32 yrs F,P2 A0,with a history of disturbed mens cycle,polymenorrhoea and prolonged bleeding,cycle...8-10/15-20days since 6 months.her usg report shows...a TO mass of mixed echo gene city right lateral to uterus.USG print given below. Ca125-15.4, TSH-2.1 HB,CBC normal..what should be her management.
D/d of to masses are endometriosis, tubercular, pid nd ovarian tumours. This case can be pid give a course of antibiotics , get her hormone profile done thyroid nd prolactin. If pertaining only to ovaries or a case of endometriosis can be kept on oral contraceptives.

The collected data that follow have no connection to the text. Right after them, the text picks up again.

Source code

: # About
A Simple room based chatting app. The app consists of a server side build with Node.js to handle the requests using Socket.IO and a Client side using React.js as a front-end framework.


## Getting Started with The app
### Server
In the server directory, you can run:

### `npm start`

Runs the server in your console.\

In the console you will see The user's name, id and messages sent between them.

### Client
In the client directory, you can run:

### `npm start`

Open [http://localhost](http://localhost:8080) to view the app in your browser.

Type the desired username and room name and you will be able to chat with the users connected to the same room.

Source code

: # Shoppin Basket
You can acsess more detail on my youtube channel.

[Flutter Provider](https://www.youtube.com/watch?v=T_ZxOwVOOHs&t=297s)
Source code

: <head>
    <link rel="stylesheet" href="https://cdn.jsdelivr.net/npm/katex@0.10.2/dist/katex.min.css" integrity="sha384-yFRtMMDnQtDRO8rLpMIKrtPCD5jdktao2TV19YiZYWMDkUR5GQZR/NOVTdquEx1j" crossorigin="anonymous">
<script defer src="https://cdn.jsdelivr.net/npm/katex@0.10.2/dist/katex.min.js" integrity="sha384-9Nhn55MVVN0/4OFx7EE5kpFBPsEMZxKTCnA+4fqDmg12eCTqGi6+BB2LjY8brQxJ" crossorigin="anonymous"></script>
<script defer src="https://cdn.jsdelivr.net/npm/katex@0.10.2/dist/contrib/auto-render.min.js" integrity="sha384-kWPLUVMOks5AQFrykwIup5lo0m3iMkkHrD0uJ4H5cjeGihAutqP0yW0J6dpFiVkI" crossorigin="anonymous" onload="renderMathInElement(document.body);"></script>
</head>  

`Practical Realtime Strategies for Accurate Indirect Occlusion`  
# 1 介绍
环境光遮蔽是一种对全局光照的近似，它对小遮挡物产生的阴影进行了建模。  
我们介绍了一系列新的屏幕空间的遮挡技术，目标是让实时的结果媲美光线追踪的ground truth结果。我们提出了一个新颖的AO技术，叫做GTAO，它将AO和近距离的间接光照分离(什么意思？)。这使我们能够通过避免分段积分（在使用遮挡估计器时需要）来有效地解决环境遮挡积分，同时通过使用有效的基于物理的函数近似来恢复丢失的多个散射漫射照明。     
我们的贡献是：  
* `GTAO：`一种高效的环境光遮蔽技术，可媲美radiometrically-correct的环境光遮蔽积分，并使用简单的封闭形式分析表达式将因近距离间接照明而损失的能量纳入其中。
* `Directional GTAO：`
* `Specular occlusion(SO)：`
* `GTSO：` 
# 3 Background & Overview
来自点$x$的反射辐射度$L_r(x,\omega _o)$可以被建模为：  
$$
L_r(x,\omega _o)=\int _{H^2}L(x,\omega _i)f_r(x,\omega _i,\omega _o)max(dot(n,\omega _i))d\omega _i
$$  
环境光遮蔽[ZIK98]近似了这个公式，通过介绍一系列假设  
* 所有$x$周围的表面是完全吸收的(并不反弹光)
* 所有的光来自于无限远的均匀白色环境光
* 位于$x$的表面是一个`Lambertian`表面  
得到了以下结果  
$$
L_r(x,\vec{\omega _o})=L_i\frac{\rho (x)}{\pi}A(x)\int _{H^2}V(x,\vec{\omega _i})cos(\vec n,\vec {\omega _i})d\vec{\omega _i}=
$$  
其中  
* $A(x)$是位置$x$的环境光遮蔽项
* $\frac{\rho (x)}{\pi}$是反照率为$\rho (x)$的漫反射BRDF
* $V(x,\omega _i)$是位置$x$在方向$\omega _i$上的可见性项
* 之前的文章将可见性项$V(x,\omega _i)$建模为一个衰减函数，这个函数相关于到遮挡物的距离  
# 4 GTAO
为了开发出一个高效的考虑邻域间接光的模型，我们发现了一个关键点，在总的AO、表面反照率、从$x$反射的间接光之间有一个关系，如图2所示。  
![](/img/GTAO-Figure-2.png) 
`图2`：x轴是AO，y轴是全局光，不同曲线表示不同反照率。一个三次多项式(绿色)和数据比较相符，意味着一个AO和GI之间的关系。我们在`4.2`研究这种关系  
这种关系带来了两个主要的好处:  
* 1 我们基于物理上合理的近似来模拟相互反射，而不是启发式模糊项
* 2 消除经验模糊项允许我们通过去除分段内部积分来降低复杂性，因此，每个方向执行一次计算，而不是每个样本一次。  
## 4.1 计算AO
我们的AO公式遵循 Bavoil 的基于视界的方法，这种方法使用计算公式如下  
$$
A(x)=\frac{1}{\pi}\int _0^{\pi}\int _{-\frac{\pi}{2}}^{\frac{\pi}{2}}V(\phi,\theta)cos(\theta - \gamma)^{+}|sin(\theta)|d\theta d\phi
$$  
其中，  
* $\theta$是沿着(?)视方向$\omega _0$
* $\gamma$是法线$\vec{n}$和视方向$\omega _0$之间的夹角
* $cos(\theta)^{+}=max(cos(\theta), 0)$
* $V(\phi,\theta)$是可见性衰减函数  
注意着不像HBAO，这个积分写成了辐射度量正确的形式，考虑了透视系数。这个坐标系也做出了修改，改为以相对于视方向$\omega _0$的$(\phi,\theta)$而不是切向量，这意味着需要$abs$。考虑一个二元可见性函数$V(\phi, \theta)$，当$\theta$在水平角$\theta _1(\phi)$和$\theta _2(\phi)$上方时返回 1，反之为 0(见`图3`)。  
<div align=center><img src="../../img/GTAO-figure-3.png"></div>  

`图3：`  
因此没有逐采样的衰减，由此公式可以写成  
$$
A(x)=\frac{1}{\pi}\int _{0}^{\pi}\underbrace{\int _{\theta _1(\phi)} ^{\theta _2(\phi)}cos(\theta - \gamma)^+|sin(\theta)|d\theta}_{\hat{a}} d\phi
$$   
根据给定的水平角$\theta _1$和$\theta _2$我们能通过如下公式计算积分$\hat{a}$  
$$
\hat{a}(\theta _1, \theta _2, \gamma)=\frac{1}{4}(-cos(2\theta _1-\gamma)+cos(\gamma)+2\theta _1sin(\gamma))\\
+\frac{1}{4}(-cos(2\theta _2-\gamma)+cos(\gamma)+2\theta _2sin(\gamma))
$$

think of diagnostic scopy and treat To Mass by excision with contralateral salphingectomy with hysteroscopy to rule out endometrial pathology if normal u can try medical ablation thermal ablation also alternative
Abdominal hysterotomy.
32yrs p2 with irregular men's u s t o mass she can be pid endometriosis or tub first detailed. any ho dys menorrea fever low grade loss of wt inv thyroid profile e s r montoux give her course of antibiotic no response do hystero with lapro in premenstrual phase do curettage t o mass can be removed under laparoscopy other side salpingectomy can be done
Total hysterectomy
Polymenorrhoea must be due to pelvic inflammatory disease. Put her on combination antibiotics and then remove tubo ovarian mass either laparoscopically or by open method.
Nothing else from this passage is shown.